Page MenuHomePhabricator

Provide dumps of wikitech.wikimedia.org
Closed, ResolvedPublic

Description

I looked at http://dumps.wikimedia.org/backup-index.html for "labs" or "wikitech", but didn't find anything. The wiki at wikitech.wikimedia.org should have occasional dumps/backups.

I believe as wikitech is outside of the cluster, this wouldn't fall under dumps.wikimedia.org, per se, but it should be simple enough to use the same scripts and host the dumps somewhere.

Maybe do a dump every six months or something?


Version: unspecified
Severity: enhancement

Event Timeline

bzimport raised the priority of this task from to Lowest.Nov 22 2014, 1:56 AM
bzimport set Reference to bz52170.

There's daily dumps:

https://wikitech.wikimedia.org/dumps/

The directory doesn't currently allow listing, but the file format is:

labswiki-<year><month><day>.xml.gz
labswiki-<year><month><day>-images.tar.gz

Where year is xxxx, month is xx, and day is xx.

I may be able to just transfer them to dumps occasionally via cron.

(In reply to comment #1)

There's daily dumps:

https://wikitech.wikimedia.org/dumps/

Oh, awesome! :-)

I may be able to just transfer them to dumps occasionally via cron.

Or even just a simple explanation (basically duplicating comment 1 of this bug) somewhere on dumps.wikimedia.org would be sufficient.

Unfortunately those files (silver.wikimedia.org:/a/backup/public/labswiki-*.gz) appear to be owned by root, which I'm guessing is why I can't download them from the provided URL.

and also, wikitech's /dumps directory is protected by Require host wikitech-static.wikimedia.org: https://github.com/wikimedia/operations-puppet/blob/acacf97e2df962fef83487a461f3559fa07e4d6f/templates/apache/sites/wikitech.wikimedia.org.erb#L97

Removing that would resolve this and T101803

should we host the lastest dump on dumps.wm.org?

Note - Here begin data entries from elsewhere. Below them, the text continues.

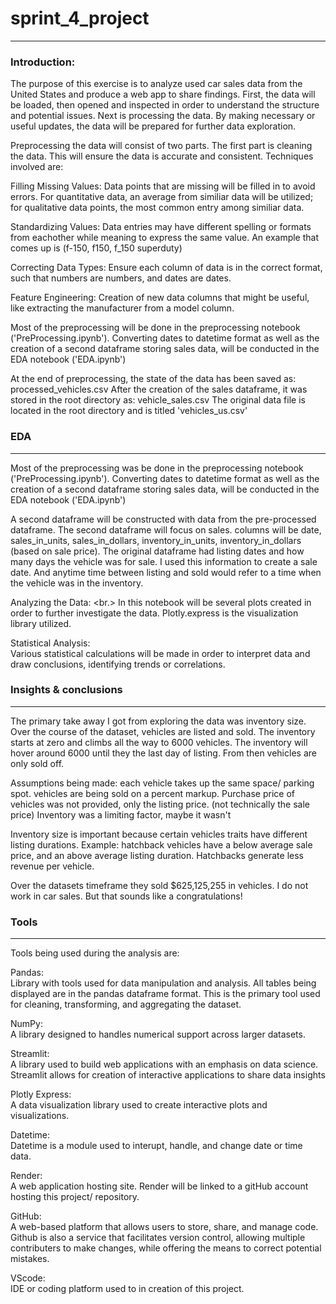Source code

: # sprint_4_project
_________
### Introduction:<br>
The purpose of this exercise is to analyze used car sales data from the United States and produce a web app to share findings. First, the data will be loaded, then opened and inspected in order to understand the structure and potential issues. Next is processing the data. By making necessary or useful updates, the data will be prepared for further data exploration.

Preprocessing the data will consist of two parts. The first part is cleaning the data. This will ensure the data is accurate and consistent. Techniques involved are:

Filling Missing Values: Data points that are missing will be filled in to avoid errors. For quantitative data, an average from similiar data will be utilized; for qualitative data points, the most common entry among similiar data.

Standardizing Values: Data entries may have different spelling or formats from eachother while meaning to express the same value. An example that comes up is (f-150, f150, f_150 superduty)

Correcting Data Types: Ensure each column of data is in the correct format, such that numbers are numbers, and dates are dates.

Feature Engineering: Creation of new data columns that might be useful, like extracting the manufacturer from a model column.

Most of the preprocessing will be done in the preprocessing notebook ('PreProcessing.ipynb'). Converting dates to datetime format as well as the creation of a second dataframe storing sales data, will be conducted in the EDA notebook ('EDA.ipynb')

At the end of preprocessing, the state of the data has been saved as: processed_vehicles.csv
After the creation of the sales dataframe, it was stored in the root directory as: vehicle_sales.csv
The original data file is located in the root directory and is titled 'vehicles_us.csv'

### EDA
___
Most of the preprocessing was be done in the preprocessing notebook ('PreProcessing.ipynb'). Converting dates to datetime format as well as the creation of a second dataframe storing sales data, will be conducted in the EDA notebook ('EDA.ipynb')

A second dataframe will be constructed with data from the pre-processed dataframe. The second dataframe will focus on sales. columns will be date, sales_in_units, sales_in_dollars, inventory_in_units, inventory_in_dollars (based on sale price). The original dataframe had listing dates and how many days the vehicle was for sale. I used this information to create a sale date. And anytime time between listing and sold would refer to a time when the vehicle was in the inventory.

Analyzing the Data: <br.>
In this notebook will be several plots created in order to further investigate the data.  Plotly.express is the visualization library utilized. 

Statistical Analysis: <br>
Various statistical calculations will be made in order to interpret data and draw conclusions, identifying trends or correlations.

### Insights & conclusions
___
The primary take away I got from exploring the data was inventory size. Over the course of the dataset, vehicles are listed and sold. The inventory starts at zero and climbs all the way to 6000 vehicles. The inventory will hover around 6000 until they the last day of listing. From then vehicles are only sold off.

Assumptions being made: 
each vehicle takes up the same space/ parking spot.
vehicles are being sold on a percent markup. Purchase price of vehicles was not provided, only the listing price. (not technically the sale price)
Inventory was a limiting factor, maybe it wasn't

Inventory size is important because certain vehicles traits have different listing durations. Example: hatchback vehicles have a below average sale price, and an above average listing duration. Hatchbacks generate less revenue per vehicle. 

Over the datasets timeframe they sold $625,125,255 in vehicles. I do not work in car sales. But that sounds like a congratulations!

### Tools
___
Tools being used during the analysis are:

Pandas: <br>
Library with tools used for data manipulation and analysis. All tables being displayed are in the pandas dataframe format. This is the primary tool used for cleaning, transforming, and aggregating the dataset.

NumPy: <br>
A library designed to handles numerical support across larger datasets.

Streamlit:<br>
A library used to build web applications with an emphasis on data science. Streamlit allows for creation of interactive applications to share data insights

Plotly Express:<br>
A data visualization library used to create interactive plots and visualizations.

Datetime:<br>
Datetime is a module used to interupt, handle, and change date or time data.

Render:<br>
A web application hosting site. Render will be linked to a gitHub account hosting this project/ repository.

GitHub:<br>
A web-based platform that allows users to store, share, and manage code. Github is also a service that facilitates version control, allowing multiple contributers to make changes, while offering the means to correct potential mistakes.

VScode:<br>
IDE or coding platform used to in creation of this project.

Restricted Application added a subscriber: Matanya. · View Herald Transcript

Maybe. Might need to keep in mind that you can only login to the database as wikiadmin from silver (e.g. it won't work from tin or other appservers).

Change 274405 had a related patch set uploaded (by Dzahn):
wikitech: open up dumps directory to public

https://gerrit.wikimedia.org/r/274405

Dzahn raised the priority of this task from Lowest to Low.Mar 2 2016, 3:18 PM

should we host the lastest dump on dumps.wm.org?

We can open up the dumps directory directly on silver, see patch above. And we can also setup an rsync over to dataset1001/dumps if we want them on dumps.wm.org. Why not both. shrug.

@Andrew @yuvipanda any thoughts on the restriction on that /a/backup/public ? please see https://gerrit.wikimedia.org/r/#/c/274405/1 and do you like https://gerrit.wikimedia.org/r/#/c/274402/ too? it's a dependency right now

and also, wikitech's /dumps directory is protected by Require host wikitech-static.wikimedia.org

So does anyone know why that protection has been added when the comments from 2013 are all about public dumps that already existed?

Change 274405 merged by Dzahn:
wikitech: open up dumps directory to public

https://gerrit.wikimedia.org/r/274405

Mentioned in SAL [2016-03-03T00:19:54Z] <mutante> making wikitech dumps available for T54170

Change 274609 had a related patch set uploaded (by Dzahn):
wikitech-apache: enable (fancy) indexing for dumps dir

https://gerrit.wikimedia.org/r/274609

Change 274609 merged by Dzahn:
wikitech-apache: enable (fancy) indexing for dumps dir

https://gerrit.wikimedia.org/r/274609